Milena Moser
Das Herz ausschalten

In der Schweiz nutze ich den öffentlichen Verkehr sehr viel häufiger und lieber als in Amerika – in erster Linie, weil er existiert und funktioniert und weil die Fahrten eine reine Freude sind. Auch, weil sie eine unerschöpfliche Quelle der Inspiration darstellen.
Publiziert: 24.05.2021 um 14:49 Uhr
Die Schriftstellerin Milena Moser schreibt im SonntagsBlick Magazin über das Leben. Sie ist die Autorin mehrerer Bestseller. Ihr neustes Buch heisst «Das schöne Leben der Toten».
Foto: Milena Moser
Milena Moser

Neulich im Bus unterhielten sich zwei vermutlich noch sehr junge Männer lautstark über die korrekte Einnahme diverser Freizeitdrogen, die man je nachdem mit Alkohol kombinieren sollte oder eben lieber nicht. Dass sie vermutlich sehr jung waren, schloss ich aus der Aussage: «Ich nehme das Zeug ja schon sehr lange, sicher zwei Jahre!» Man muss sehr jung sein, um zwei Jahre als eine lange Zeit zu empfinden. Je älter man wird, desto schneller vergehen sie, die Jahre. Der ganze Bus versank in andächtigem Schweigen. Ich war vermutlich nicht die Einzige, die sich Notizen machte. Da überholte uns eine Ambulanz mit jaulender Sirene, und die jungen Männer schnaubten verächtlich. «Sicher wieder so ein Dschönki!»

Da lief es mir kalt über den Rücken. Das ging mir noch lange nach.

Romantischer wurde es dann in einem Tramwagen, in dem sich zwei Frauen intensiv miteinander unterhielten. Worüber, das weiss ich nicht genau. Sie bewegten sich im Gedränge an mir vorbei zum Ausgang, und ich hörte nur zwei Sätze:

«Manchmal frag ich mich, ob man das Herz nicht einfach ausschalten könnte.»

«So ganz ausschalten, meinst du? Nein, das glaub ich nicht.»

Sie reden über die Liebe, dachte ich sofort und wurde auch gleich ein wenig traurig. In der Liebe sollte das Herz unbedingt eingeschaltet bleiben, selbst auf die Gefahr hin, dass es verletzt werden könnte.

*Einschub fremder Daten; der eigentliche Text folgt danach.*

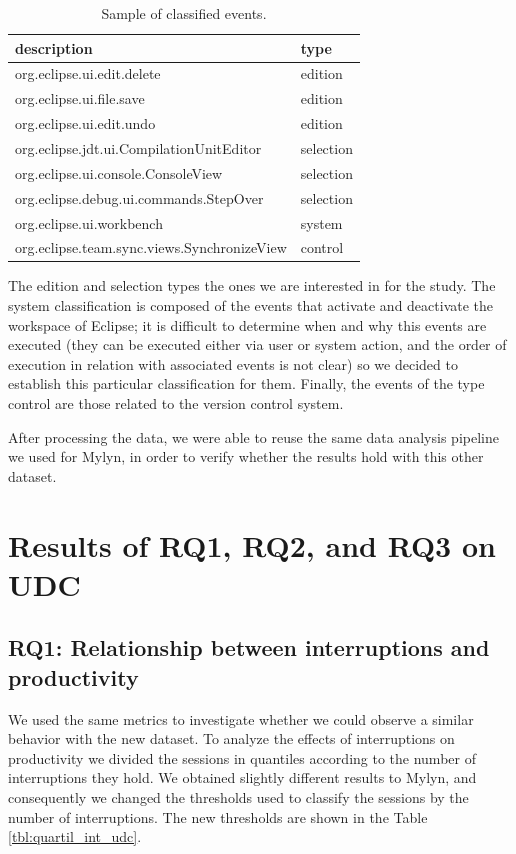 \documentclass[times]{smrauth}
\begin{document}
\begin{table}[ht!]
\tiny
\renewcommand{\arraystretch}{1.3}
\caption{Sample of classified events. }
\label{tbl:ej_events_udc}
\centering
\begin{tabular}{|p{5.5cm}| p{2 cm} |} 
  \hline 
description & type \\  
  \hline 
    \hline 
org.eclipse.ui.edit.delete & edition \\
org.eclipse.ui.file.save & edition \\
org.eclipse.ui.edit.undo & edition \\
org.eclipse.jdt.ui.CompilationUnitEditor & selection \\
org.eclipse.ui.console.ConsoleView & selection \\
org.eclipse.debug.ui.commands.StepOver & selection \\ 
org.eclipse.ui.workbench & system \\
org.eclipse.team.sync.views.SynchronizeView & control \\
\hline
\end{tabular}
\end{table}

The edition and selection types the ones we are interested in for the study. The system classification is composed of the events that activate and deactivate the workspace of Eclipse; it is difficult to determine when and why this events are executed (they can be executed either via user or system action, and the order of execution in relation with associated events is not clear) so we decided to establish this particular classification for them. Finally, the events of the type control are those related to the version control system. 

After processing the data, we were able to reuse the same data analysis pipeline we used for Mylyn, in order to verify whether the results hold with this other dataset.

\section{Results of RQ1, RQ2, and RQ3 on UDC}

\subsection{RQ1: Relationship between interruptions and productivity}
We used the same metrics to investigate whether we could observe a similar behavior with the new dataset. To analyze the effects of interruptions on productivity we divided the sessions in quantiles according to the number of interruptions they hold. We obtained slightly different results to Mylyn, and consequently we changed the thresholds used to classify the sessions by the number of interruptions. The new thresholds are shown in the Table \ref{tbl:quartil_int_udc}.
\end{document}
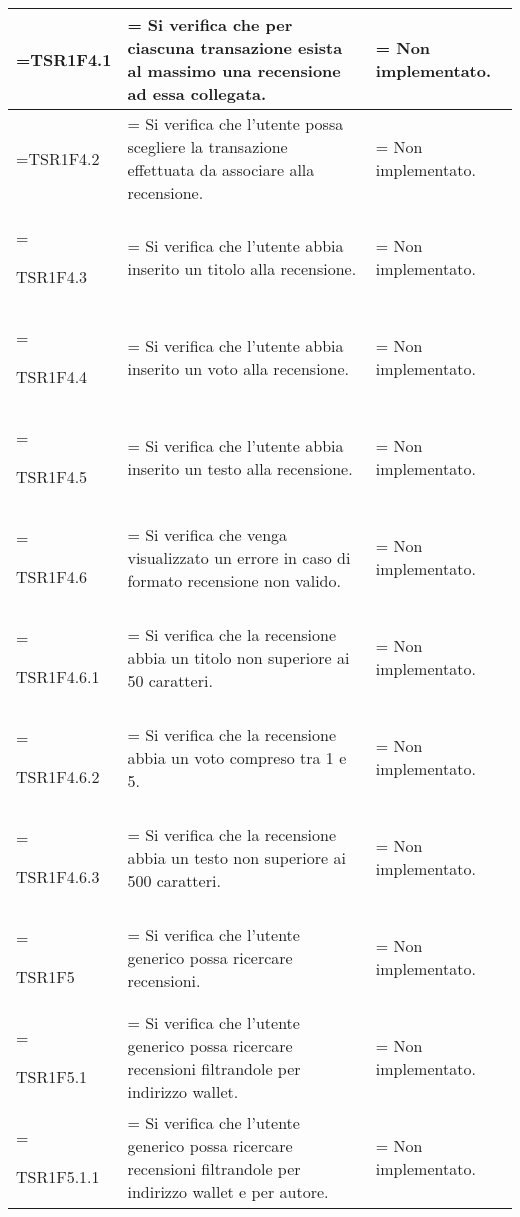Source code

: \begin{xltabular}{\textwidth} {
            >{\hsize\linewidth=\hsize}X
            >{\hsize\linewidth=\hsize}X
            >{\hsize\linewidth=\hsize}X
        }
        TSR1F4.1&
        Si verifica che per ciascuna transazione esista al massimo una recensione ad essa collegata.&
        Non implementato.
        \\ \hline
        
        TSR1F4.2&
        Si verifica che l'utente possa scegliere la transazione effettuata da associare alla recensione.&
        Non implementato.
        \\ \hline

        TSR1F4.3&
        Si verifica che l'utente abbia inserito un titolo alla recensione.&
        Non implementato.
        \\ \hline

        TSR1F4.4&
        Si verifica che l'utente abbia inserito un voto alla recensione.&
        Non implementato.
        \\ \hline

        TSR1F4.5&
        Si verifica che l'utente abbia inserito un testo alla recensione.&
        Non implementato.
        \\ \hline

        TSR1F4.6&
        Si verifica che venga visualizzato un errore in caso di formato recensione non valido.&
        Non implementato.
        \\ \hline
        
        TSR1F4.6.1&
        Si verifica che la recensione abbia un titolo non superiore ai 50 caratteri.&
        Non implementato.
        \\ \hline

        TSR1F4.6.2&
        Si verifica che la recensione abbia un voto compreso tra 1 e 5.&
        Non implementato.
        \\ \hline

        TSR1F4.6.3&
        Si verifica che la recensione abbia un testo non superiore ai 500 caratteri.&
        Non implementato.
        \\ \hline

        TSR1F5&
        Si verifica che l'utente generico possa ricercare recensioni.&
        Non implementato.
        \\ \hline

        TSR1F5.1&
        Si verifica che l'utente generico possa ricercare recensioni filtrandole per indirizzo wallet.&
        Non implementato.
        \\ \hline
        
        TSR1F5.1.1&
        Si verifica che l'utente generico possa ricercare recensioni filtrandole per indirizzo wallet e per autore.&
        Non implementato.
        \\ \hline
        

\end{xltabular}

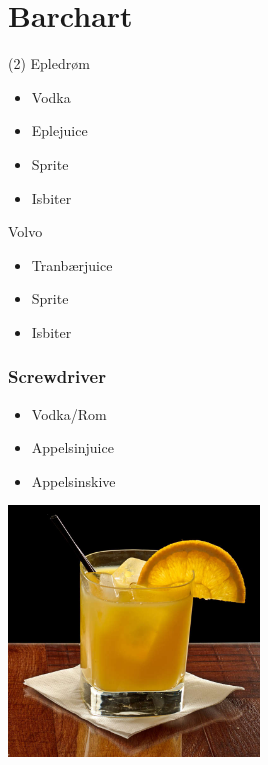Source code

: \documentclass[a4paper,norsk]{article}
\begin{document}
\maketitle
\section*{Barchart}




	\begin{tasks}(2)
		\task Epledrøm
		\begin{itemize}
		\item Vodka
		\item Eplejuice
		\item Sprite
		\item Isbiter
		\end{itemize}
		
		\task Volvo
		\begin{itemize}
  		\item Tranbærjuice
		\item Sprite
		\item Isbiter
		\end{itemize}		
		



	\end{tasks}

\newpage
\subsubsection*{Screwdriver}
\begin{minipage}[c]{0.45\textwidth}
\begin{itemize}
		\item Vodka/Rom
		\item Appelsinjuice
		\item Appelsinskive
\end{itemize}
\end{minipage}
\hfill
\begin{minipage}[c]{0.45\textwidth}
  \includegraphics[width=0.5\textwidth]{screwdriver.jpg}
\end{minipage}
\end{document}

Doch dann rief ich mich zur Ordnung. Was wusste ich denn schon? Vielleicht handelte es sich hier ja um zwei Chirurginnen, die neue Operationsmethoden diskutierten. Das war gar nicht so abwegig. Schliesslich war ich gerade in einem Ärztinnenhaushalt untergebracht, wo solche Gespräche an der Tagesordnung sind und selbst am Esstisch ungeniert weitergeführt werden.

Erst vor ein paar Tagen ging es da um die überwältigende Erfahrung, zum ersten Mal ein menschliches Organ in der Hand zu halten. «Ich habe vor Ergriffenheit geweint», erinnerte sich meine Freundin. Sie formte die Hände zu einer Schale, in der sie damals, vor langer Zeit, in einem Sezierraum ein Gehirn gehalten hatte. «Dieser unscheinbare kleine Ball, der den ganzen Menschen in sich birgt …»

«Und das Herz erst! So etwas Schönes habe ich noch nie gesehen!»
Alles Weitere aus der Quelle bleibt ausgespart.